RECORD SET:
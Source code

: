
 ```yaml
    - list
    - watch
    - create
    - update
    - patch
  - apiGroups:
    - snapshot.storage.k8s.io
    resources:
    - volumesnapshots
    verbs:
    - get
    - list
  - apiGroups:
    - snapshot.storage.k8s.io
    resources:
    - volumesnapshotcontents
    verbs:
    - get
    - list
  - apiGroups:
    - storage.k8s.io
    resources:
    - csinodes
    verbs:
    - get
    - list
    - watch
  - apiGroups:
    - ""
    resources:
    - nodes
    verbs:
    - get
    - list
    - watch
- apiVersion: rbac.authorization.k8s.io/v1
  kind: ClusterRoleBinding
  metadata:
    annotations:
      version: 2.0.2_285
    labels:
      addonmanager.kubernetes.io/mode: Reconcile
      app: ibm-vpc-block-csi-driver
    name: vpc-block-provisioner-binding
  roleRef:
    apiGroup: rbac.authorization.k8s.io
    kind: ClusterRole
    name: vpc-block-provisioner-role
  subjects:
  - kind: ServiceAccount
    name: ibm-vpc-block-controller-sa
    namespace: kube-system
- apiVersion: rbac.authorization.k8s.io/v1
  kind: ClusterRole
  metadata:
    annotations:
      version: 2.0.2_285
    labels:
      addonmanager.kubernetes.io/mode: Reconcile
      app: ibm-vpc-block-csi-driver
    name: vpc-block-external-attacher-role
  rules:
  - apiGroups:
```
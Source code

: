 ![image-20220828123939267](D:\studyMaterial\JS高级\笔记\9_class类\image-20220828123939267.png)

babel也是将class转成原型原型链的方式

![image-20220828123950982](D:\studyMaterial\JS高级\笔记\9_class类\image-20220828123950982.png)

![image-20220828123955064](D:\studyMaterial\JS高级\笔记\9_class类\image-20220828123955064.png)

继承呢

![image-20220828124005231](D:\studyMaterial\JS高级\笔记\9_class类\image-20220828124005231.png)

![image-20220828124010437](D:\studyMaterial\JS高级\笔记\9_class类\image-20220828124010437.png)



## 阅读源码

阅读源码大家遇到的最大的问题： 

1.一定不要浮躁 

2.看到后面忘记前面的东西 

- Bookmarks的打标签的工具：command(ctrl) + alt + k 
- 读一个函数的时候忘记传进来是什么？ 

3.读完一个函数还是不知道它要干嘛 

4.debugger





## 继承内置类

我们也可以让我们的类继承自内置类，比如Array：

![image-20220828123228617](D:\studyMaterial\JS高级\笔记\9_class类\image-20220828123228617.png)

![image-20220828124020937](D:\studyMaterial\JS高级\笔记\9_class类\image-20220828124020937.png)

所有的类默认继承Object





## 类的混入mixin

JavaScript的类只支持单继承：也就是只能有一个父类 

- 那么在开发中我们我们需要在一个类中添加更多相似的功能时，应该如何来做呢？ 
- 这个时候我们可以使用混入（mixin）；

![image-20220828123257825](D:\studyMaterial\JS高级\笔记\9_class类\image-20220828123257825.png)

...

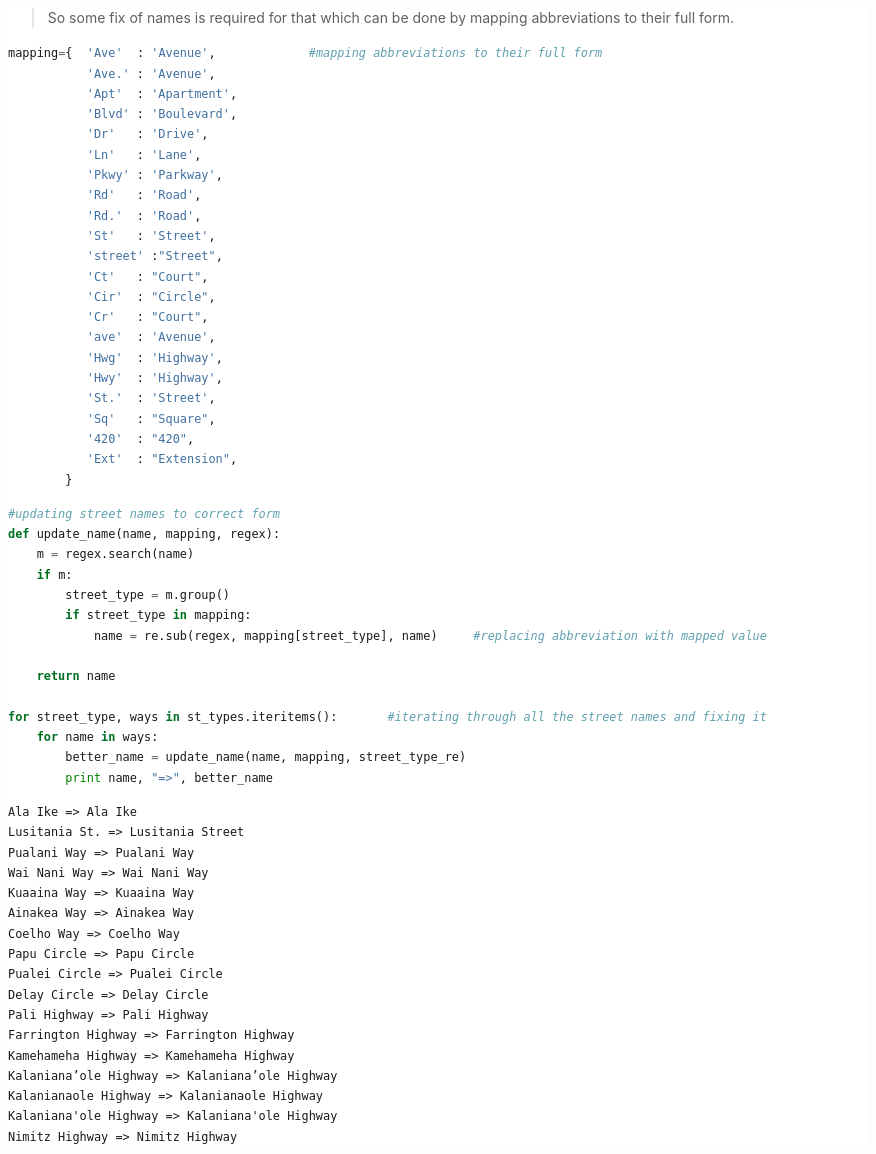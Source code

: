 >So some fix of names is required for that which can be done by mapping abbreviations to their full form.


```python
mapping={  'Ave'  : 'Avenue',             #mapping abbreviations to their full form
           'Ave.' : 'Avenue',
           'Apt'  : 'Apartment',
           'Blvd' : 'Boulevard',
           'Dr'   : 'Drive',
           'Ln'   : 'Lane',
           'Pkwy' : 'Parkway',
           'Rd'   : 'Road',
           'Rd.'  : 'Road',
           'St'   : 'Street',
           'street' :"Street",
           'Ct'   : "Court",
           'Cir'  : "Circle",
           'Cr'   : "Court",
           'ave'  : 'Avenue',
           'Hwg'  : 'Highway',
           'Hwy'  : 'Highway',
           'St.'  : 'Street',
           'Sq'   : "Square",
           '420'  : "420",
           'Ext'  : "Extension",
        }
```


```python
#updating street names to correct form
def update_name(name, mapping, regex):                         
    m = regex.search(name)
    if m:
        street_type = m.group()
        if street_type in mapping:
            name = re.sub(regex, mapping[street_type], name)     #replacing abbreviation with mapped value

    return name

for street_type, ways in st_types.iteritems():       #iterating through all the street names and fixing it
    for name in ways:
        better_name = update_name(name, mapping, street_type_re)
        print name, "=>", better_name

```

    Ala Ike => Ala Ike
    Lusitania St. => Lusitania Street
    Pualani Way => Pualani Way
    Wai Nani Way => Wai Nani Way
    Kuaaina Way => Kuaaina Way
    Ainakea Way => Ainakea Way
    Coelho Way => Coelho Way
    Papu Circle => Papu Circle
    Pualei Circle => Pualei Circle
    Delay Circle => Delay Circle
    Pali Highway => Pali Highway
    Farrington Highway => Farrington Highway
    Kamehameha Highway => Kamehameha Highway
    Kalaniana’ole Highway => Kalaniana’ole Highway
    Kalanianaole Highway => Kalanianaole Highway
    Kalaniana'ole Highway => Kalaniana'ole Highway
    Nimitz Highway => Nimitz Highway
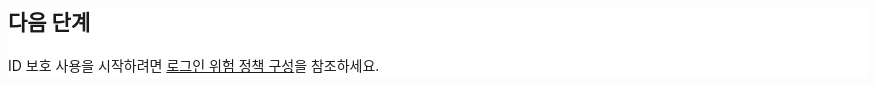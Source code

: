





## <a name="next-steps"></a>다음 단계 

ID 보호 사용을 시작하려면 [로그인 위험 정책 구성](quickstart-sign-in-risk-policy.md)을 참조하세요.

==

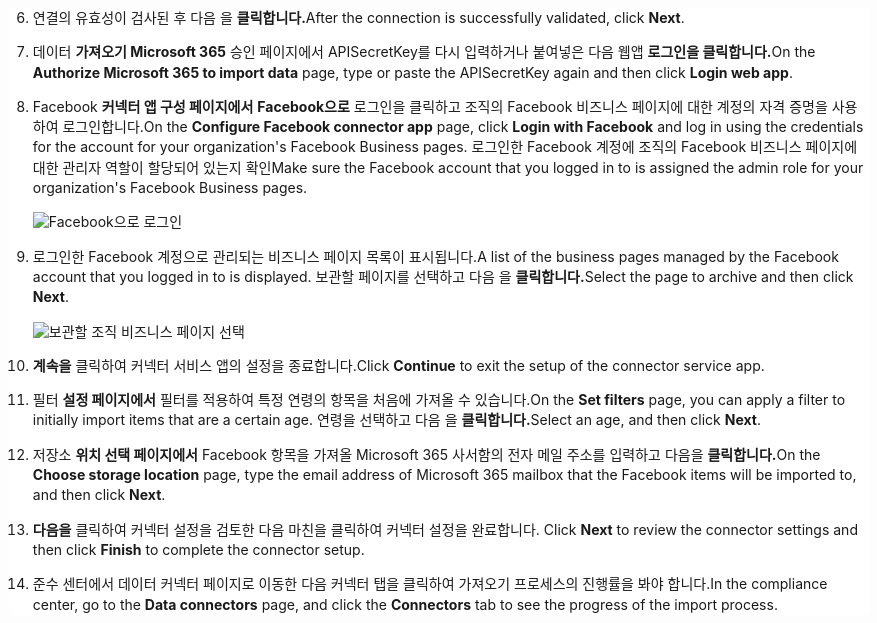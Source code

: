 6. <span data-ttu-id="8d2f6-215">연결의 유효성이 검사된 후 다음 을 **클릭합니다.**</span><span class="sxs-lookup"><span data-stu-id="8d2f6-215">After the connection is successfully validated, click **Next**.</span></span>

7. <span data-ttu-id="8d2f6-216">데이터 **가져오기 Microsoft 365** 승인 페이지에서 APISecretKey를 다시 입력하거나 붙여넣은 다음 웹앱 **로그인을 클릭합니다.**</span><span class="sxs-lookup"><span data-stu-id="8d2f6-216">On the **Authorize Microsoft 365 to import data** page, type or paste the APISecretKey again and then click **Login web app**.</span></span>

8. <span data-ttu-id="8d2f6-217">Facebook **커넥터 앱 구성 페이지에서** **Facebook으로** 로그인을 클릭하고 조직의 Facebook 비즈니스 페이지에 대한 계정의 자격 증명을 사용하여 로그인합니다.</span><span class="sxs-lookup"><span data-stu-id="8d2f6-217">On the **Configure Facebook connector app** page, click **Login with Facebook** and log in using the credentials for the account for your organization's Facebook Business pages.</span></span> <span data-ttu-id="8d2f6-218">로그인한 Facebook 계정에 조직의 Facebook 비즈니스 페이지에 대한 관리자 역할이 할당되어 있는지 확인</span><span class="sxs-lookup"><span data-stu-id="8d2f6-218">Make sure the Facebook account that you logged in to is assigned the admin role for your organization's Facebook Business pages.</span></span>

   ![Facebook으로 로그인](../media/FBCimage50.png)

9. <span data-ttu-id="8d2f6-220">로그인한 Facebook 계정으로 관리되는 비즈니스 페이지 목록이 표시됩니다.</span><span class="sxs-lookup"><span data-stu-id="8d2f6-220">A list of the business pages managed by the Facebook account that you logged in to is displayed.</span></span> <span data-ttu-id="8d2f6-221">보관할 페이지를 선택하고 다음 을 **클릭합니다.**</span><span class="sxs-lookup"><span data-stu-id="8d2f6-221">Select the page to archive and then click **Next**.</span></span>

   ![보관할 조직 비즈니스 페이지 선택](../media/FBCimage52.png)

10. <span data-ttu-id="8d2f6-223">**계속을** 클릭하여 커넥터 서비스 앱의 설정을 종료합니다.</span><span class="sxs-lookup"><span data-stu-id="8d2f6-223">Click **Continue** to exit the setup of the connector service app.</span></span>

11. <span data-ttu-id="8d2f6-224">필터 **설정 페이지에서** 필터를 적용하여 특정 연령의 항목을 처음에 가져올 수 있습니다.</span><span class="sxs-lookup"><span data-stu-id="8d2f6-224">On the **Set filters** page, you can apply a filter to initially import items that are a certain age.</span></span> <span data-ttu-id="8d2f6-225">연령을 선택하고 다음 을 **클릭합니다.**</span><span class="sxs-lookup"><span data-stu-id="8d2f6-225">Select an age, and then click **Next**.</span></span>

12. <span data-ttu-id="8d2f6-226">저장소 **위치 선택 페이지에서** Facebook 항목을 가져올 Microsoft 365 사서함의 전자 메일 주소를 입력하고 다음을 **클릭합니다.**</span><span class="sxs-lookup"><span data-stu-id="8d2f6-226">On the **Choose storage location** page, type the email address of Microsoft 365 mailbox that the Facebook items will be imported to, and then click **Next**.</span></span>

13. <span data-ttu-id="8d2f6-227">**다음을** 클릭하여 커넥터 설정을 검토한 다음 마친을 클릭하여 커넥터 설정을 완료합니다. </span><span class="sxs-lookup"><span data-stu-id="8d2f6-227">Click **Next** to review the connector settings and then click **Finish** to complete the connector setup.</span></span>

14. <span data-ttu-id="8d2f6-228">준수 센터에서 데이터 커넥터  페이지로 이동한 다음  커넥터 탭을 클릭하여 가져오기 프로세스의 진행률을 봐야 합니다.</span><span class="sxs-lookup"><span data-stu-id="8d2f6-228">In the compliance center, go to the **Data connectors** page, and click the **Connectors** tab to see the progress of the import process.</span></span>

PROBLEM STATEMENT:
In the lines above, find the word "regex" and copy each line that contains it.

TASK ANSWER:
def update_name(name, mapping, regex):                         
    m = regex.search(name)
            name = re.sub(regex, mapping[street_type], name)     #replacing abbreviation with mapped value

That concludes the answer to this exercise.